**Data excerpts**
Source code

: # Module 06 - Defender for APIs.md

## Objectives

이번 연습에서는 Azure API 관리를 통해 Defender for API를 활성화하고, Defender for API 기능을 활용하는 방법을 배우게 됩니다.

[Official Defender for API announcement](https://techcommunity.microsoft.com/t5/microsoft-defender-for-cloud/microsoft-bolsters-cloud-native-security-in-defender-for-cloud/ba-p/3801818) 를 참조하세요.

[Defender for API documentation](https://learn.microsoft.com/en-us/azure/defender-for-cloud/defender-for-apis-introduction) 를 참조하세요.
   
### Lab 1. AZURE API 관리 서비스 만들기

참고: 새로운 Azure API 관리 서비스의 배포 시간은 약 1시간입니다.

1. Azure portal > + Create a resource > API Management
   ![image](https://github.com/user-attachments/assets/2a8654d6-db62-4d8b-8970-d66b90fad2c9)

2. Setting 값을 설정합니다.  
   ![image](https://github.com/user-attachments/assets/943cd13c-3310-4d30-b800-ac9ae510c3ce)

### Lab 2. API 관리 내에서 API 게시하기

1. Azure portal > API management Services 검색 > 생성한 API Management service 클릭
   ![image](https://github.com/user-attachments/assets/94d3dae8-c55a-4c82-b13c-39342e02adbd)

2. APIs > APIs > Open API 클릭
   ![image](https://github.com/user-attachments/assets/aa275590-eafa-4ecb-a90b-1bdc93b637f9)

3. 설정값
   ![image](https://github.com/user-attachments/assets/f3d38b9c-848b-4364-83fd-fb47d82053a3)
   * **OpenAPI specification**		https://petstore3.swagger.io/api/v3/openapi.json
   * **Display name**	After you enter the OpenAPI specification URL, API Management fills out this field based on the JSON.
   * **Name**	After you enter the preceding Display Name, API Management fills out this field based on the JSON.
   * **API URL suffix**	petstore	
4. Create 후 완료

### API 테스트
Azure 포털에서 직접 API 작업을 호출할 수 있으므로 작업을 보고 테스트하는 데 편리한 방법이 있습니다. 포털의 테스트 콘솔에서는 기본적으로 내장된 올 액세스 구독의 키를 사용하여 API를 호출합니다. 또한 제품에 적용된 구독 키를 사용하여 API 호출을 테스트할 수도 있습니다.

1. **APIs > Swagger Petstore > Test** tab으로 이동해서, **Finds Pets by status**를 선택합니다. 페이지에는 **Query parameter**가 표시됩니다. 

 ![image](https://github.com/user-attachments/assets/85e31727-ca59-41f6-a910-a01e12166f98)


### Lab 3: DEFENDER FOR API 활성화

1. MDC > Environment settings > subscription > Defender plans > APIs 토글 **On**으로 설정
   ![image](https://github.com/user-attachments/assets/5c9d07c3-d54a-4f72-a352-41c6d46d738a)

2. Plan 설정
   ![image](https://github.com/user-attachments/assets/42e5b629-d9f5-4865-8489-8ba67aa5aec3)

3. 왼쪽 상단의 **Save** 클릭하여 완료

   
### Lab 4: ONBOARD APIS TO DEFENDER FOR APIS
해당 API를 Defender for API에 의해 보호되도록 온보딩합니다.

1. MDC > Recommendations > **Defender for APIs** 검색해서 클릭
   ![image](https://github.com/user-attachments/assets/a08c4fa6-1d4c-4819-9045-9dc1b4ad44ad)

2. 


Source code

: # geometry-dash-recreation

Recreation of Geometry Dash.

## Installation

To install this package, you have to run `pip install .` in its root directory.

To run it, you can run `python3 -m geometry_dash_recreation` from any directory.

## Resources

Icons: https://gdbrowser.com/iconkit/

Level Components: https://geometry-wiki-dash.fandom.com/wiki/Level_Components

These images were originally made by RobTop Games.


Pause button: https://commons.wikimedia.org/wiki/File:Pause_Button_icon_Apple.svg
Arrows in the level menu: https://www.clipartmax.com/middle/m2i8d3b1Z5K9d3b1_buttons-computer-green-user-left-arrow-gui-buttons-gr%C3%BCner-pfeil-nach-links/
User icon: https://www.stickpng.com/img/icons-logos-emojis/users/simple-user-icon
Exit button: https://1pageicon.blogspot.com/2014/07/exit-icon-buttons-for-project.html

**Task**
Write out the records exactly, starting at the first line and stopping after the line that contains "### API 테스트".

**Solution to this exercise**
Source code

: # Module 06 - Defender for APIs.md

## Objectives

이번 연습에서는 Azure API 관리를 통해 Defender for API를 활성화하고, Defender for API 기능을 활용하는 방법을 배우게 됩니다.

[Official Defender for API announcement](https://techcommunity.microsoft.com/t5/microsoft-defender-for-cloud/microsoft-bolsters-cloud-native-security-in-defender-for-cloud/ba-p/3801818) 를 참조하세요.

[Defender for API documentation](https://learn.microsoft.com/en-us/azure/defender-for-cloud/defender-for-apis-introduction) 를 참조하세요.
   
### Lab 1. AZURE API 관리 서비스 만들기

참고: 새로운 Azure API 관리 서비스의 배포 시간은 약 1시간입니다.

1. Azure portal > + Create a resource > API Management
   ![image](https://github.com/user-attachments/assets/2a8654d6-db62-4d8b-8970-d66b90fad2c9)

2. Setting 값을 설정합니다.  
   ![image](https://github.com/user-attachments/assets/943cd13c-3310-4d30-b800-ac9ae510c3ce)

### Lab 2. API 관리 내에서 API 게시하기

1. Azure portal > API management Services 검색 > 생성한 API Management service 클릭
   ![image](https://github.com/user-attachments/assets/94d3dae8-c55a-4c82-b13c-39342e02adbd)

2. APIs > APIs > Open API 클릭
   ![image](https://github.com/user-attachments/assets/aa275590-eafa-4ecb-a90b-1bdc93b637f9)

3. 설정값
   ![image](https://github.com/user-attachments/assets/f3d38b9c-848b-4364-83fd-fb47d82053a3)
   * **OpenAPI specification**		https://petstore3.swagger.io/api/v3/openapi.json
   * **Display name**	After you enter the OpenAPI specification URL, API Management fills out this field based on the JSON.
   * **Name**	After you enter the preceding Display Name, API Management fills out this field based on the JSON.
   * **API URL suffix**	petstore	
4. Create 후 완료

### API 테스트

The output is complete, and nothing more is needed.